▶ **WORK TO BE COMPLETED**:
Transcribe all the entries word for word, omitting any pictures they contain.

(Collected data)
== Segment start ==
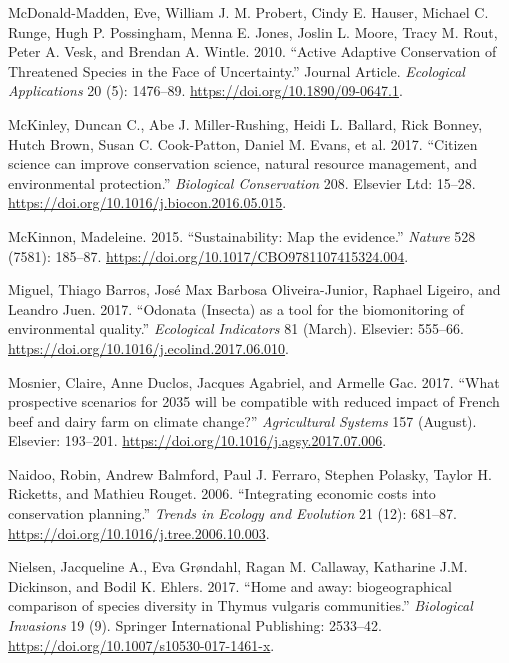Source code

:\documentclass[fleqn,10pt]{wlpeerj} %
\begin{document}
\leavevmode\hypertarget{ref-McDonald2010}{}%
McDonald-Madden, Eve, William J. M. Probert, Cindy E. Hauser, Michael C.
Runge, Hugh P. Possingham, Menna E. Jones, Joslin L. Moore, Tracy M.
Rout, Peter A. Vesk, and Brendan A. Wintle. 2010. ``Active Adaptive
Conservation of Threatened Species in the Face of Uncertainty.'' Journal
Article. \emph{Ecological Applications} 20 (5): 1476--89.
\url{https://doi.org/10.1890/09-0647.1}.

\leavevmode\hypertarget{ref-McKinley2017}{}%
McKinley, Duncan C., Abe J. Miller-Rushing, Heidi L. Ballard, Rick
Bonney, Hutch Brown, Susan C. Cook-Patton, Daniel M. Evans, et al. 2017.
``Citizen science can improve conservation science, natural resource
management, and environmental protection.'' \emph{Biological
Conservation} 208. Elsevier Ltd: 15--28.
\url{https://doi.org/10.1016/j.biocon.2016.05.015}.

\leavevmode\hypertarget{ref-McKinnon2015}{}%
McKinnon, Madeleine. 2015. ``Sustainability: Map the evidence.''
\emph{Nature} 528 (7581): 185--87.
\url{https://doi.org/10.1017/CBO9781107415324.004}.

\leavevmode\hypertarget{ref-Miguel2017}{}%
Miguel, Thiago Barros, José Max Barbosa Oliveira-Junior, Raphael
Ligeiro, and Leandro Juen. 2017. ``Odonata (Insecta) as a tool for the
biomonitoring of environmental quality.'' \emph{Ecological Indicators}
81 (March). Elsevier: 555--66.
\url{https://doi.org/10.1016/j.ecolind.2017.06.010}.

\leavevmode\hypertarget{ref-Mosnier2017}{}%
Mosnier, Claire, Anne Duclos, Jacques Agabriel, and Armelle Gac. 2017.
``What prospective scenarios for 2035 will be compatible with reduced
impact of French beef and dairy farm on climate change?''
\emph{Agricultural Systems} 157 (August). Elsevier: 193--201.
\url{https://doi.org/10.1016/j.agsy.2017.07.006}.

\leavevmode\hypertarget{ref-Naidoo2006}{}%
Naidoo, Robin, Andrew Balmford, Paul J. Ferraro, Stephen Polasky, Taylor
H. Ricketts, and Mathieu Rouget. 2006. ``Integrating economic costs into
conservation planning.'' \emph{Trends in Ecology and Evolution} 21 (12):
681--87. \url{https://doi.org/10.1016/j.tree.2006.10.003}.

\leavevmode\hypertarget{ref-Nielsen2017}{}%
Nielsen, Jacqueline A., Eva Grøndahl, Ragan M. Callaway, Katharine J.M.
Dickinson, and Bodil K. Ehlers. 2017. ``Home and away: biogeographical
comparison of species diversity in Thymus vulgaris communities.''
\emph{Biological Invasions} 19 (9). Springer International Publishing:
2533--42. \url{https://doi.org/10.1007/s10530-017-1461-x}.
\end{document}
== Segment end ==
▶ **TASK ANSWER**:
Source code

:\documentclass[fleqn,10pt]{wlpeerj} %
\begin{document}
\leavevmode\hypertarget{ref-McDonald2010}{}%
McDonald-Madden, Eve, William J. M. Probert, Cindy E. Hauser, Michael C.
Runge, Hugh P. Possingham, Menna E. Jones, Joslin L. Moore, Tracy M.
Rout, Peter A. Vesk, and Brendan A. Wintle. 2010. ``Active Adaptive
Conservation of Threatened Species in the Face of Uncertainty.'' Journal
Article. \emph{Ecological Applications} 20 (5): 1476--89.
\url{https://doi.org/10.1890/09-0647.1}.

\leavevmode\hypertarget{ref-McKinley2017}{}%
McKinley, Duncan C., Abe J. Miller-Rushing, Heidi L. Ballard, Rick
Bonney, Hutch Brown, Susan C. Cook-Patton, Daniel M. Evans, et al. 2017.
``Citizen science can improve conservation science, natural resource
management, and environmental protection.'' \emph{Biological
Conservation} 208. Elsevier Ltd: 15--28.
\url{https://doi.org/10.1016/j.biocon.2016.05.015}.

\leavevmode\hypertarget{ref-McKinnon2015}{}%
McKinnon, Madeleine. 2015. ``Sustainability: Map the evidence.''
\emph{Nature} 528 (7581): 185--87.
\url{https://doi.org/10.1017/CBO9781107415324.004}.

\leavevmode\hypertarget{ref-Miguel2017}{}%
Miguel, Thiago Barros, José Max Barbosa Oliveira-Junior, Raphael
Ligeiro, and Leandro Juen. 2017. ``Odonata (Insecta) as a tool for the
biomonitoring of environmental quality.'' \emph{Ecological Indicators}
81 (March). Elsevier: 555--66.
\url{https://doi.org/10.1016/j.ecolind.2017.06.010}.

\leavevmode\hypertarget{ref-Mosnier2017}{}%
Mosnier, Claire, Anne Duclos, Jacques Agabriel, and Armelle Gac. 2017.
``What prospective scenarios for 2035 will be compatible with reduced
impact of French beef and dairy farm on climate change?''
\emph{Agricultural Systems} 157 (August). Elsevier: 193--201.
\url{https://doi.org/10.1016/j.agsy.2017.07.006}.

\leavevmode\hypertarget{ref-Naidoo2006}{}%
Naidoo, Robin, Andrew Balmford, Paul J. Ferraro, Stephen Polasky, Taylor
H. Ricketts, and Mathieu Rouget. 2006. ``Integrating economic costs into
conservation planning.'' \emph{Trends in Ecology and Evolution} 21 (12):
681--87. \url{https://doi.org/10.1016/j.tree.2006.10.003}.

\leavevmode\hypertarget{ref-Nielsen2017}{}%
Nielsen, Jacqueline A., Eva Grøndahl, Ragan M. Callaway, Katharine J.M.
Dickinson, and Bodil K. Ehlers. 2017. ``Home and away: biogeographical
comparison of species diversity in Thymus vulgaris communities.''
\emph{Biological Invasions} 19 (9). Springer International Publishing:
2533--42. \url{https://doi.org/10.1007/s10530-017-1461-x}.
\end{document}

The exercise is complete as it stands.